# Data for review

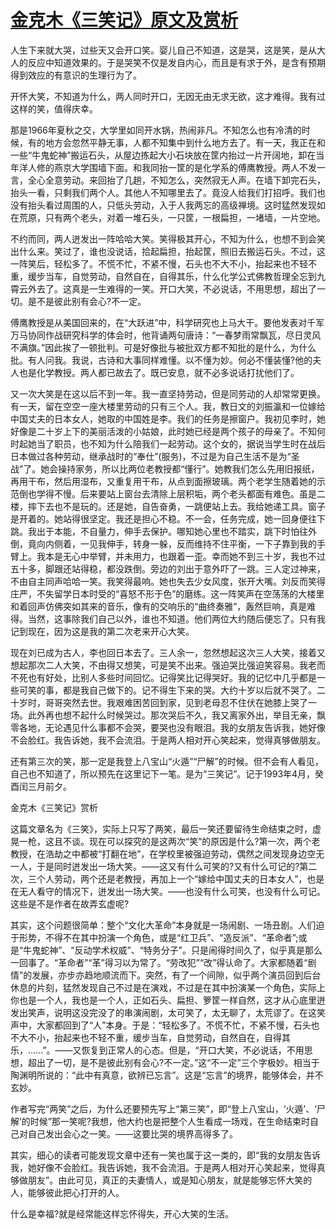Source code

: # [金克木《三笑记》原文及赏析](https://www.vrrw.net/wx/8794.html)

人生下来就大哭，过些天又会开口笑。婴儿自己不知道，这是哭，这是笑，是从大人的反应中知道效果的。于是哭笑不仅是发自内心，而且是有求于外，是含有预期得到效应的有意识的生理行为了。

开怀大笑，不知道为什么，两人同时开口，无因无由无求无欲，这才难得。我有过这样的笑，值得庆幸。

那是1966年夏秋之交，大学里如同开水锅，热闹非凡。不知怎么也有冷清的时候，有的地方会忽然平静无事，人都不知集中到什么地方去了。有一天，我正在和一些“牛鬼蛇神”搬运石头，从屋边拣起大小石块放在筐内抬过一片开阔地，卸在当年洋人修的燕京大学围墙下面。和我同抬一筐的是化学系的傅鹰教授。两人不发一言，全心全意劳动。来回抬了几趟，不知怎么，突然寂无人声。在墙下卸完石头，抬头一看，只剩我们两个人。其他人不知哪里去了。竟没人给我们打招呼。我们也没有抬头看过周围的人，只低头劳动，入于人我两忘的高级禅境。这时猛然发现如在荒原，只有两个老头，对着一堆石头，一只筐，一根扁担，一堵墙，一片空地。

不约而同，两人迸发出一阵哈哈大笑。笑得极其开心，不知为什么，也想不到会笑出什么来。笑过了，谁也没说话，拾起扁担，抬起筐，照旧去搬运石头。不过，这一阵笑后，轻松多了。不慌不忙，不紧不慢，石头也不大不小，抬起来也不轻不重，缓步当车，自觉劳动，自然自在，自得其乐，什么化学公式佛教哲理全忘到九霄云外去了。这真是一生难得的一笑。开口大笑，不必说话，不用思想，超出了一切。是不是彼此别有会心?不一定。



傅鹰教授是从美国回来的，在“大跃进”中，科学研究也上马大干。要他发表对千军万马协同作战研究科学的体会时，他背诵两句唐诗：“一春梦雨常飘瓦，尽日灵风不满旗。”因此挨了一顿批判。可是好像批与被批双方都不知批的是什么，为什么批。有人问我。我说，古诗和大事同样难懂。以不懂为妙。何必不懂装懂?他的夫人也是化学教授。两人都已故去了。既已安息，就不必多说话打扰他们了。

又一次大笑是在这以后不到一年。我一直坚持劳动，但是同劳动的人却常常更换。有一天，留在空空一座大楼里劳动的只有三个人。我，教日文的刘振瀛和一位嫁给中国丈夫的日本女人，她取的中国姓是李。我们的任务是擦窗户。我初见李时，她好像是二十岁上下的美丽活泼的小姑娘，此时她已经是两个孩子的母亲了。不知何时起她当了职员，也不知为什么陪我们一起劳动。这个女的，据说当学生时在战后日本做过各种劳动，继承战时的“奉仕”(服务)，不过是为自己生活不是为“圣战”了。她会操持家务，所以比两位老教授都“懂行”。她教我们怎么先用旧报纸，再用干布，然后用湿布，又重复用干布，从点到面擦玻璃。两个老学生随着她的示范倒也学得不慢。后来要站上窗台去清除上层积垢，两个老头都面有难色。虽是二楼，摔下去也不是玩的。还是她，自告奋勇，一跳便站上去。我给她递工具。窗子是开着的。她站得很坚定。我还是担心不稳。不一会，任务完成，她一回身便往下跳。我出于本能，不自量力，伸手去保护。哪知她心里也不踏实，跳下时怕往外倒，竟向内侧着，一见我伸手，转身一躲，反而维持不住平衡，一下子靠到我的手臂上。我本是无心中举臂，并未用力，也跟着一歪。幸而她不到三十岁，我也不过五十多，脚跟还站得稳，都没跌倒。旁边的刘出于意外吓了一跳。三人定过神来，不由自主同声哈哈一笑。我笑得最响。她也失去少女风度，张开大嘴。刘反而笑得庄严，不失留学日本时受的“喜怒不形于色”的磨练。这一阵笑声在空荡荡的大楼里和着回声仿佛突如其来的音乐，像有的交响乐的“曲终奏雅”，轰然巨响，真是难得。当然，这事除我们自己以外，谁也不知道。他们两位大约随后便忘了。只有我记到现在，因为这是我的第二次老来开心大笑。

现在刘已成为古人，李也回日本去了。三人余一，忽然想起这次三人大笑，接着又想起那次二人大笑，不由得又想笑，可是笑不出来。强迫哭比强迫笑容易。我老而不死也有好处，比别人多些时间回忆。记得笑比记得哭好。我的记忆中几乎都是一些可笑的事，都是我自己做下的。记不得生下来的哭。大约十岁以后就不哭了。二十岁时，哥哥突然去世。我艰难困苦回到家，见到老母忍不住伏在她膝上哭了一场。此外再也想不起什么时候哭过。那次哭后不久，我又离家外出，举目无亲，飘零各地，无论遇见什么事都不会哭，要哭也没有眼泪。我的女朋友告诉我，她好像不会脸红。我告诉她，我不会流泪。于是两人相对开心笑起来，觉得真够做朋友。

还有第三次的笑，那一定是我登上八宝山“火遁”“尸解”的时候。但不会有人看见，自己也不知道了，所以预先在这里记下一笔。是为“三笑记”。记于1993年4月，癸酉闰三月前夕。

金克木《三笑记》赏析

这篇文章名为《三笑》，实际上只写了两笑，最后一笑还要留待生命结束之时，虚晃一枪，这且不谈。现在可以探究的是这两次“笑”的原因是什么?第一次，两个老教授，在浩劫之中都被“打翻在地”，在学校里被强迫劳动，偶然之间发现身边空无一人，于是同时迸发出一场大笑。——这又有什么可笑的?又有什么可记的?第二次，三个人劳动，两个还是老教授，再加上一个“嫁给中国丈夫的日本女人”，也是在无人看守的情况下，迸发出一场大笑。——也没有什么可笑，也没有什么可记。这些是不是作者在故弄玄虚呢?

其实，这个问题很简单：整个“文化大革命”本身就是一场闹剧、一场丑剧。人们迫于形势，不得不在其中扮演一个角色，或是“红卫兵”、“造反派”、“革命者”;或是“牛鬼蛇神”、“反动学术权威”、“特务分子”。只是闹得时间久了，似乎真是那么一回事了。“革命者”“革”得习以为常了。“劳改犯”“改”得认命了。大家都随着“剧情”的发展，亦步亦趋地顺流而下。突然，有了一个间隙，似乎两个演员回到后台休息的片刻，猛然发现自己不过是在演戏，不过是在其中扮演某一个角色，实际上你也是一个人，我也是一个人，正如石头、扁担、箩筐一样自然，这才从心底里迸发出笑声，说明这没完没了的串演闹剧，太可笑了，太无聊了，太荒谬了。在这笑声中，大家都回到了“人”本身。于是：“轻松多了。不慌不忙，不紧不慢，石头也不大不小，抬起来也不轻不重，缓步当车，自觉劳动，自然自在，自得其乐，……”。——又恢复到正常人的心态。但是，“开口大笑，不必说话，不用思想，超出了一切，是不是彼此别有会心?不一定。”这“不一定”三个字极妙。相当于陶渊明所说的：“此中有真意，欲辨已忘言”。这是“忘言”的境界，能够体会，并不玄妙。

作者写完“两笑”之后，为什么还要预先写上“第三笑”，即“登上八宝山，‘火遁’、‘尸解’的时候”那一笑呢?我想，他大约也是把整个人生看成一场戏，在生命结束时自己对自己发出会心之一笑。——这要比哭的境界高得多了。

其实，细心的读者可能发现文章中还有一笑也属于这一类的，即“我的女朋友告诉我，她好像不会脸红。我告诉她，我不会流泪。于是两人相对开心笑起来，觉得真够做朋友”。由此可见，真正的夫妻情人，或是知心朋友，就是能够忘怀大笑的人，能够彼此把心打开的人。

什么是幸福?就是经常能这样忘怀得失，开心大笑的生活。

# Work required
Word for word, restate the records above and drop the pictures.

# Answer section
Source code

: # [金克木《三笑记》原文及赏析](https://www.vrrw.net/wx/8794.html)

人生下来就大哭，过些天又会开口笑。婴儿自己不知道，这是哭，这是笑，是从大人的反应中知道效果的。于是哭笑不仅是发自内心，而且是有求于外，是含有预期得到效应的有意识的生理行为了。

开怀大笑，不知道为什么，两人同时开口，无因无由无求无欲，这才难得。我有过这样的笑，值得庆幸。

那是1966年夏秋之交，大学里如同开水锅，热闹非凡。不知怎么也有冷清的时候，有的地方会忽然平静无事，人都不知集中到什么地方去了。有一天，我正在和一些“牛鬼蛇神”搬运石头，从屋边拣起大小石块放在筐内抬过一片开阔地，卸在当年洋人修的燕京大学围墙下面。和我同抬一筐的是化学系的傅鹰教授。两人不发一言，全心全意劳动。来回抬了几趟，不知怎么，突然寂无人声。在墙下卸完石头，抬头一看，只剩我们两个人。其他人不知哪里去了。竟没人给我们打招呼。我们也没有抬头看过周围的人，只低头劳动，入于人我两忘的高级禅境。这时猛然发现如在荒原，只有两个老头，对着一堆石头，一只筐，一根扁担，一堵墙，一片空地。

不约而同，两人迸发出一阵哈哈大笑。笑得极其开心，不知为什么，也想不到会笑出什么来。笑过了，谁也没说话，拾起扁担，抬起筐，照旧去搬运石头。不过，这一阵笑后，轻松多了。不慌不忙，不紧不慢，石头也不大不小，抬起来也不轻不重，缓步当车，自觉劳动，自然自在，自得其乐，什么化学公式佛教哲理全忘到九霄云外去了。这真是一生难得的一笑。开口大笑，不必说话，不用思想，超出了一切。是不是彼此别有会心?不一定。



傅鹰教授是从美国回来的，在“大跃进”中，科学研究也上马大干。要他发表对千军万马协同作战研究科学的体会时，他背诵两句唐诗：“一春梦雨常飘瓦，尽日灵风不满旗。”因此挨了一顿批判。可是好像批与被批双方都不知批的是什么，为什么批。有人问我。我说，古诗和大事同样难懂。以不懂为妙。何必不懂装懂?他的夫人也是化学教授。两人都已故去了。既已安息，就不必多说话打扰他们了。

又一次大笑是在这以后不到一年。我一直坚持劳动，但是同劳动的人却常常更换。有一天，留在空空一座大楼里劳动的只有三个人。我，教日文的刘振瀛和一位嫁给中国丈夫的日本女人，她取的中国姓是李。我们的任务是擦窗户。我初见李时，她好像是二十岁上下的美丽活泼的小姑娘，此时她已经是两个孩子的母亲了。不知何时起她当了职员，也不知为什么陪我们一起劳动。这个女的，据说当学生时在战后日本做过各种劳动，继承战时的“奉仕”(服务)，不过是为自己生活不是为“圣战”了。她会操持家务，所以比两位老教授都“懂行”。她教我们怎么先用旧报纸，再用干布，然后用湿布，又重复用干布，从点到面擦玻璃。两个老学生随着她的示范倒也学得不慢。后来要站上窗台去清除上层积垢，两个老头都面有难色。虽是二楼，摔下去也不是玩的。还是她，自告奋勇，一跳便站上去。我给她递工具。窗子是开着的。她站得很坚定。我还是担心不稳。不一会，任务完成，她一回身便往下跳。我出于本能，不自量力，伸手去保护。哪知她心里也不踏实，跳下时怕往外倒，竟向内侧着，一见我伸手，转身一躲，反而维持不住平衡，一下子靠到我的手臂上。我本是无心中举臂，并未用力，也跟着一歪。幸而她不到三十岁，我也不过五十多，脚跟还站得稳，都没跌倒。旁边的刘出于意外吓了一跳。三人定过神来，不由自主同声哈哈一笑。我笑得最响。她也失去少女风度，张开大嘴。刘反而笑得庄严，不失留学日本时受的“喜怒不形于色”的磨练。这一阵笑声在空荡荡的大楼里和着回声仿佛突如其来的音乐，像有的交响乐的“曲终奏雅”，轰然巨响，真是难得。当然，这事除我们自己以外，谁也不知道。他们两位大约随后便忘了。只有我记到现在，因为这是我的第二次老来开心大笑。

现在刘已成为古人，李也回日本去了。三人余一，忽然想起这次三人大笑，接着又想起那次二人大笑，不由得又想笑，可是笑不出来。强迫哭比强迫笑容易。我老而不死也有好处，比别人多些时间回忆。记得笑比记得哭好。我的记忆中几乎都是一些可笑的事，都是我自己做下的。记不得生下来的哭。大约十岁以后就不哭了。二十岁时，哥哥突然去世。我艰难困苦回到家，见到老母忍不住伏在她膝上哭了一场。此外再也想不起什么时候哭过。那次哭后不久，我又离家外出，举目无亲，飘零各地，无论遇见什么事都不会哭，要哭也没有眼泪。我的女朋友告诉我，她好像不会脸红。我告诉她，我不会流泪。于是两人相对开心笑起来，觉得真够做朋友。

还有第三次的笑，那一定是我登上八宝山“火遁”“尸解”的时候。但不会有人看见，自己也不知道了，所以预先在这里记下一笔。是为“三笑记”。记于1993年4月，癸酉闰三月前夕。

金克木《三笑记》赏析

这篇文章名为《三笑》，实际上只写了两笑，最后一笑还要留待生命结束之时，虚晃一枪，这且不谈。现在可以探究的是这两次“笑”的原因是什么?第一次，两个老教授，在浩劫之中都被“打翻在地”，在学校里被强迫劳动，偶然之间发现身边空无一人，于是同时迸发出一场大笑。——这又有什么可笑的?又有什么可记的?第二次，三个人劳动，两个还是老教授，再加上一个“嫁给中国丈夫的日本女人”，也是在无人看守的情况下，迸发出一场大笑。——也没有什么可笑，也没有什么可记。这些是不是作者在故弄玄虚呢?

其实，这个问题很简单：整个“文化大革命”本身就是一场闹剧、一场丑剧。人们迫于形势，不得不在其中扮演一个角色，或是“红卫兵”、“造反派”、“革命者”;或是“牛鬼蛇神”、“反动学术权威”、“特务分子”。只是闹得时间久了，似乎真是那么一回事了。“革命者”“革”得习以为常了。“劳改犯”“改”得认命了。大家都随着“剧情”的发展，亦步亦趋地顺流而下。突然，有了一个间隙，似乎两个演员回到后台休息的片刻，猛然发现自己不过是在演戏，不过是在其中扮演某一个角色，实际上你也是一个人，我也是一个人，正如石头、扁担、箩筐一样自然，这才从心底里迸发出笑声，说明这没完没了的串演闹剧，太可笑了，太无聊了，太荒谬了。在这笑声中，大家都回到了“人”本身。于是：“轻松多了。不慌不忙，不紧不慢，石头也不大不小，抬起来也不轻不重，缓步当车，自觉劳动，自然自在，自得其乐，……”。——又恢复到正常人的心态。但是，“开口大笑，不必说话，不用思想，超出了一切，是不是彼此别有会心?不一定。”这“不一定”三个字极妙。相当于陶渊明所说的：“此中有真意，欲辨已忘言”。这是“忘言”的境界，能够体会，并不玄妙。

作者写完“两笑”之后，为什么还要预先写上“第三笑”，即“登上八宝山，‘火遁’、‘尸解’的时候”那一笑呢?我想，他大约也是把整个人生看成一场戏，在生命结束时自己对自己发出会心之一笑。——这要比哭的境界高得多了。

其实，细心的读者可能发现文章中还有一笑也属于这一类的，即“我的女朋友告诉我，她好像不会脸红。我告诉她，我不会流泪。于是两人相对开心笑起来，觉得真够做朋友”。由此可见，真正的夫妻情人，或是知心朋友，就是能够忘怀大笑的人，能够彼此把心打开的人。

什么是幸福?就是经常能这样忘怀得失，开心大笑的生活。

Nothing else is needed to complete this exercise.